(Collected data)
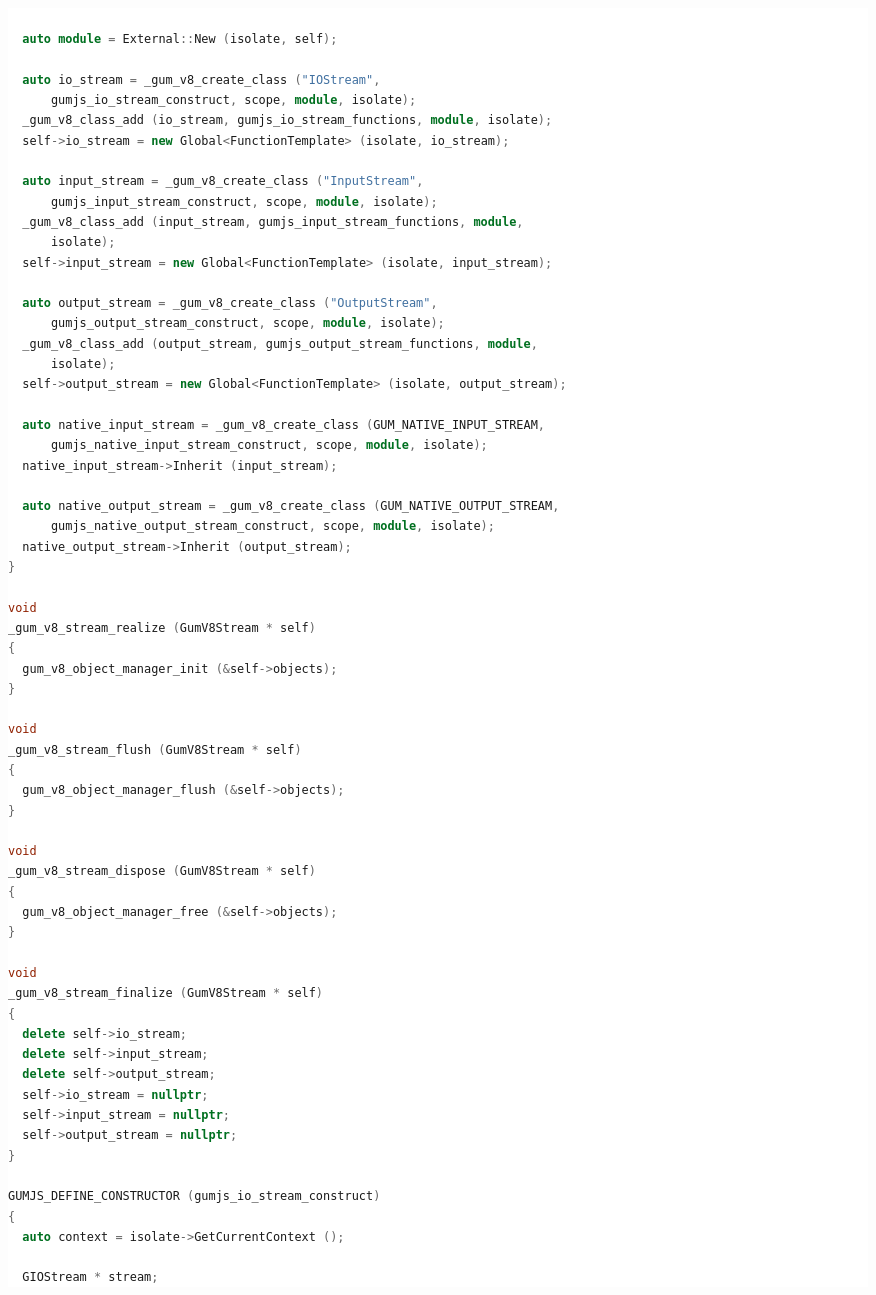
 ```cpp

  auto module = External::New (isolate, self);

  auto io_stream = _gum_v8_create_class ("IOStream",
      gumjs_io_stream_construct, scope, module, isolate);
  _gum_v8_class_add (io_stream, gumjs_io_stream_functions, module, isolate);
  self->io_stream = new Global<FunctionTemplate> (isolate, io_stream);

  auto input_stream = _gum_v8_create_class ("InputStream",
      gumjs_input_stream_construct, scope, module, isolate);
  _gum_v8_class_add (input_stream, gumjs_input_stream_functions, module,
      isolate);
  self->input_stream = new Global<FunctionTemplate> (isolate, input_stream);

  auto output_stream = _gum_v8_create_class ("OutputStream",
      gumjs_output_stream_construct, scope, module, isolate);
  _gum_v8_class_add (output_stream, gumjs_output_stream_functions, module,
      isolate);
  self->output_stream = new Global<FunctionTemplate> (isolate, output_stream);

  auto native_input_stream = _gum_v8_create_class (GUM_NATIVE_INPUT_STREAM,
      gumjs_native_input_stream_construct, scope, module, isolate);
  native_input_stream->Inherit (input_stream);

  auto native_output_stream = _gum_v8_create_class (GUM_NATIVE_OUTPUT_STREAM,
      gumjs_native_output_stream_construct, scope, module, isolate);
  native_output_stream->Inherit (output_stream);
}

void
_gum_v8_stream_realize (GumV8Stream * self)
{
  gum_v8_object_manager_init (&self->objects);
}

void
_gum_v8_stream_flush (GumV8Stream * self)
{
  gum_v8_object_manager_flush (&self->objects);
}

void
_gum_v8_stream_dispose (GumV8Stream * self)
{
  gum_v8_object_manager_free (&self->objects);
}

void
_gum_v8_stream_finalize (GumV8Stream * self)
{
  delete self->io_stream;
  delete self->input_stream;
  delete self->output_stream;
  self->io_stream = nullptr;
  self->input_stream = nullptr;
  self->output_stream = nullptr;
}

GUMJS_DEFINE_CONSTRUCTOR (gumjs_io_stream_construct)
{
  auto context = isolate->GetCurrentContext ();

  GIOStream * stream;
```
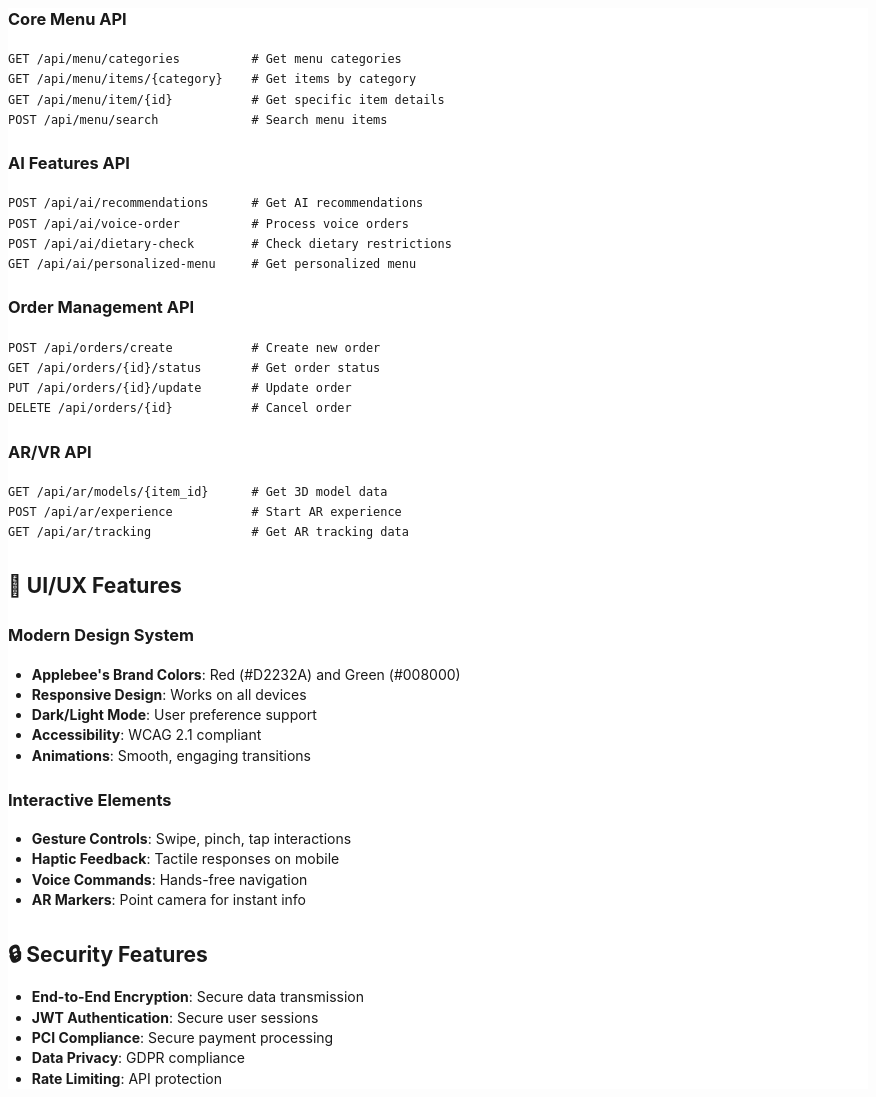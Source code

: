 ### Core Menu API
```http
GET /api/menu/categories          # Get menu categories
GET /api/menu/items/{category}    # Get items by category
GET /api/menu/item/{id}           # Get specific item details
POST /api/menu/search             # Search menu items
```

### AI Features API
```http
POST /api/ai/recommendations      # Get AI recommendations
POST /api/ai/voice-order          # Process voice orders
POST /api/ai/dietary-check        # Check dietary restrictions
GET /api/ai/personalized-menu     # Get personalized menu
```

### Order Management API
```http
POST /api/orders/create           # Create new order
GET /api/orders/{id}/status       # Get order status
PUT /api/orders/{id}/update       # Update order
DELETE /api/orders/{id}           # Cancel order
```

### AR/VR API
```http
GET /api/ar/models/{item_id}      # Get 3D model data
POST /api/ar/experience           # Start AR experience
GET /api/ar/tracking              # Get AR tracking data
```

## 🎨 UI/UX Features

### Modern Design System
- **Applebee's Brand Colors**: Red (#D2232A) and Green (#008000)
- **Responsive Design**: Works on all devices
- **Dark/Light Mode**: User preference support
- **Accessibility**: WCAG 2.1 compliant
- **Animations**: Smooth, engaging transitions

### Interactive Elements
- **Gesture Controls**: Swipe, pinch, tap interactions
- **Haptic Feedback**: Tactile responses on mobile
- **Voice Commands**: Hands-free navigation
- **AR Markers**: Point camera for instant info

## 🔒 Security Features

- **End-to-End Encryption**: Secure data transmission
- **JWT Authentication**: Secure user sessions
- **PCI Compliance**: Secure payment processing
- **Data Privacy**: GDPR compliance
- **Rate Limiting**: API protection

◆ **What is required**
Looking at the entries above, how many lines contain "orders"? State the number and nothing more.

◆ **Task result**
5